··· The data ···
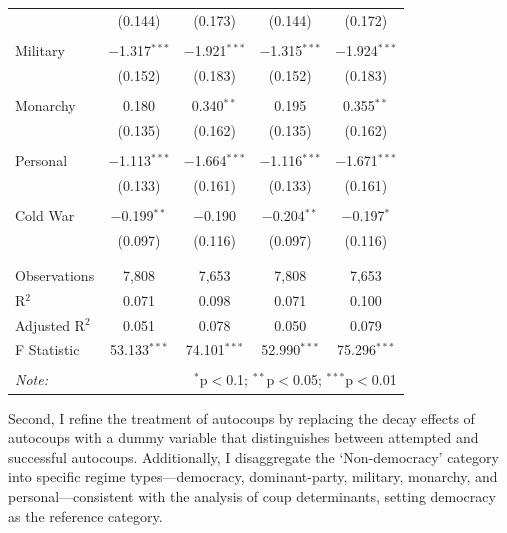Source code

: \documentclass[
  12pt,
]{report}
\begin{document}
\begin{table}
{\begin{tabular}{@{\extracolsep{20pt}}lcccc}
  & (0.144) & (0.173) & (0.144) & (0.172) \\ 
  & & & & \\ 
 \hspace{1.5cm} Military & $-$1.317$^{***}$ & $-$1.921$^{***}$ & $-$1.315$^{***}$ & $-$1.924$^{***}$ \\ 
  & (0.152) & (0.183) & (0.152) & (0.183) \\ 
  & & & & \\ 
 \hspace{1.5cm} Monarchy & 0.180 & 0.340$^{**}$ & 0.195 & 0.355$^{**}$ \\ 
  & (0.135) & (0.162) & (0.135) & (0.162) \\ 
  & & & & \\ 
 \hspace{1.5cm} Personal & $-$1.113$^{***}$ & $-$1.664$^{***}$ & $-$1.116$^{***}$ & $-$1.671$^{***}$ \\ 
  & (0.133) & (0.161) & (0.133) & (0.161) \\ 
  & & & & \\ 
 Cold War & $-$0.199$^{**}$ & $-$0.190 & $-$0.204$^{**}$ & $-$0.197$^{*}$ \\ 
  & (0.097) & (0.116) & (0.097) & (0.116) \\ 
  & & & & \\ 
\hline \\[-1.8ex] 
Observations & 7,808 & 7,653 & 7,808 & 7,653 \\ 
R$^{2}$ & 0.071 & 0.098 & 0.071 & 0.100 \\ 
Adjusted R$^{2}$ & 0.051 & 0.078 & 0.050 & 0.079 \\ 
F Statistic & 53.133$^{***}$ & 74.101$^{***}$ & 52.990$^{***}$ & 75.296$^{***}$ \\ 
\hline 
\hline \\[-1.8ex] 
\textit{Note:}  & \multicolumn{4}{r}{$^{*}$p$<$0.1; $^{**}$p$<$0.05; $^{***}$p$<$0.01} \\ 
\end{tabular}

}

\end{table}%

Second, I refine the treatment of autocoups by replacing the decay
effects of autocoups with a dummy variable that distinguishes between
attempted and successful autocoups. Additionally, I disaggregate the
`Non-democracy' category into specific regime types---democracy,
dominant-party, military, monarchy, and personal---consistent with the
analysis of coup determinants, setting democracy as the reference
category.
\end{document}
···
Task brief: Please set down the records above word for word and omit their pictures.

Solution to this problem:
Source code

: \documentclass[
  12pt,
]{report}
\begin{document}
\begin{table}
{\begin{tabular}{@{\extracolsep{20pt}}lcccc}
  & (0.144) & (0.173) & (0.144) & (0.172) \\ 
  & & & & \\ 
 \hspace{1.5cm} Military & $-$1.317$^{***}$ & $-$1.921$^{***}$ & $-$1.315$^{***}$ & $-$1.924$^{***}$ \\ 
  & (0.152) & (0.183) & (0.152) & (0.183) \\ 
  & & & & \\ 
 \hspace{1.5cm} Monarchy & 0.180 & 0.340$^{**}$ & 0.195 & 0.355$^{**}$ \\ 
  & (0.135) & (0.162) & (0.135) & (0.162) \\ 
  & & & & \\ 
 \hspace{1.5cm} Personal & $-$1.113$^{***}$ & $-$1.664$^{***}$ & $-$1.116$^{***}$ & $-$1.671$^{***}$ \\ 
  & (0.133) & (0.161) & (0.133) & (0.161) \\ 
  & & & & \\ 
 Cold War & $-$0.199$^{**}$ & $-$0.190 & $-$0.204$^{**}$ & $-$0.197$^{*}$ \\ 
  & (0.097) & (0.116) & (0.097) & (0.116) \\ 
  & & & & \\ 
\hline \\[-1.8ex] 
Observations & 7,808 & 7,653 & 7,808 & 7,653 \\ 
R$^{2}$ & 0.071 & 0.098 & 0.071 & 0.100 \\ 
Adjusted R$^{2}$ & 0.051 & 0.078 & 0.050 & 0.079 \\ 
F Statistic & 53.133$^{***}$ & 74.101$^{***}$ & 52.990$^{***}$ & 75.296$^{***}$ \\ 
\hline 
\hline \\[-1.8ex] 
\textit{Note:}  & \multicolumn{4}{r}{$^{*}$p$<$0.1; $^{**}$p$<$0.05; $^{***}$p$<$0.01} \\ 
\end{tabular}

}

\end{table}%

Second, I refine the treatment of autocoups by replacing the decay
effects of autocoups with a dummy variable that distinguishes between
attempted and successful autocoups. Additionally, I disaggregate the
`Non-democracy' category into specific regime types---democracy,
dominant-party, military, monarchy, and personal---consistent with the
analysis of coup determinants, setting democracy as the reference
category.
\end{document}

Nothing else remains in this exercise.